November 25, 2019: Often called the ‘Amazon of Africa’, Jumia Technologies, has suspended its ecommerce platform in Cameroon stating that it was ‘not suitable’ for the country.

Founded in 2012 by Sacha Poignonnec and Jeremy Hodara – former McKinsey consultants, the platform operates in 14 countries making it the leading e-commerce firm in the continent.

Reuters has quoted the New York Stock Exchange-listed (NYSE) company as saying that it would continue supporting buyers and vendors in Cameroon using its classified portal Jumia Deals.

The growth in Cameroon has been hit by a two-year separatist uprising in its Anglophone North-west and South-west regions, which began in 2017. The war has resulted in the death of more than 3,000 people and has forced half a million to flee their country.

“We came to the conclusion that our transactional portal as it is run today is not suitable to the current context in Cameroon,” Jumia said in a statement.

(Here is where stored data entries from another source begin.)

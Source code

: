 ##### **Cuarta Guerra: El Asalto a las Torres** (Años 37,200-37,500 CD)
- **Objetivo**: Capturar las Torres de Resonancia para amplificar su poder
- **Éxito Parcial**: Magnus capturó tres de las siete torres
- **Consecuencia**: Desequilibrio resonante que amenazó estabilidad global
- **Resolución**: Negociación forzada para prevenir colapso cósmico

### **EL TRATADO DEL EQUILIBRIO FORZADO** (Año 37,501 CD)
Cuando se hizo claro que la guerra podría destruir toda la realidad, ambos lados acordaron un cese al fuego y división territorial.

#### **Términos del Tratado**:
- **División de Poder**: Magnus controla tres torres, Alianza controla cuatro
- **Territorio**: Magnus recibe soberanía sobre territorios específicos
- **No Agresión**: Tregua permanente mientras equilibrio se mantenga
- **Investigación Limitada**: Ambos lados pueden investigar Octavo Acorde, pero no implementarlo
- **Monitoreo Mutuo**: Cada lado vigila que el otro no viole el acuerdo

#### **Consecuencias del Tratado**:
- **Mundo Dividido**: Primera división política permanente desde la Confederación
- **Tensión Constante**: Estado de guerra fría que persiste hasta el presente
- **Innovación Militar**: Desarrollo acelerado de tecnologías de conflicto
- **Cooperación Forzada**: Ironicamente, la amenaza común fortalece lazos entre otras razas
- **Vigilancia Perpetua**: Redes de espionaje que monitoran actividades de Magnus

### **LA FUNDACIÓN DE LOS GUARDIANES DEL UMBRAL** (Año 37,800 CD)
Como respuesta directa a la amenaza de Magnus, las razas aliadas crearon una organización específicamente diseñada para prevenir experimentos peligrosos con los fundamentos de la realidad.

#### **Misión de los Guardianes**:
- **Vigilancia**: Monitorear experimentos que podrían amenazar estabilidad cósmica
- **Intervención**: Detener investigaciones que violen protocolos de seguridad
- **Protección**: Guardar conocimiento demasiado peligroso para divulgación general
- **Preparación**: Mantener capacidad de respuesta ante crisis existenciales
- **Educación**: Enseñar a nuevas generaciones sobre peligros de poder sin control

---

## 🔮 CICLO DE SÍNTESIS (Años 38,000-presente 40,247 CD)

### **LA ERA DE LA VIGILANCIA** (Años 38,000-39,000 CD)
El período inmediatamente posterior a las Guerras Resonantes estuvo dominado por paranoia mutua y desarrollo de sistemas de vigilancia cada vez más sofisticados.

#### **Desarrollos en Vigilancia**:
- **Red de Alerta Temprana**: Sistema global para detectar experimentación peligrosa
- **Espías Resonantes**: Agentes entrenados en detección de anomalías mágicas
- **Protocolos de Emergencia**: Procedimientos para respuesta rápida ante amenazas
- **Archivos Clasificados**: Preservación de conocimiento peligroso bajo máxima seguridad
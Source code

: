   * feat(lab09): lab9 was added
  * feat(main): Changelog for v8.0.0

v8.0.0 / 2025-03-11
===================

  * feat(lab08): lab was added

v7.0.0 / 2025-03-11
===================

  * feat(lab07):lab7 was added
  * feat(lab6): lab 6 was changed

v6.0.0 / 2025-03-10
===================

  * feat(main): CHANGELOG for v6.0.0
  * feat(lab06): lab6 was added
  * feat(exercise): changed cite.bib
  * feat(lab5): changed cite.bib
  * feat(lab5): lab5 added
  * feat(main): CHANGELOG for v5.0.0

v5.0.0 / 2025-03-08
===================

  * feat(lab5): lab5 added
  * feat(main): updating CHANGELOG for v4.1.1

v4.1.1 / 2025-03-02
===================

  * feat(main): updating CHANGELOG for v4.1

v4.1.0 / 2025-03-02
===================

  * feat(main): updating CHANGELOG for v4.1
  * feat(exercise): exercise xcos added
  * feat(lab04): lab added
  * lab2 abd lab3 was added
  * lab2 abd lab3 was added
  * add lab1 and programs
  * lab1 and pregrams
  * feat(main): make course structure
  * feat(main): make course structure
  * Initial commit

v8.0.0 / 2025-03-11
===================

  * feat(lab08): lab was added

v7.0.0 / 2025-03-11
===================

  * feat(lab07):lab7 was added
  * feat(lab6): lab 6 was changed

The International Monetary Fund said recently that economic growth in oil-producing Cameroon was likely to slow to 3.9 percent this year from 4.1 percent in 2018 due to a subdued performance by the country’s non-energy sector.

In October, US president Donald Trump said he would end Cameroon’s preferential trade benefits under the African Growth and Opportunity Act (AGOA) from January because the government had not dealt with abuses by the security forces.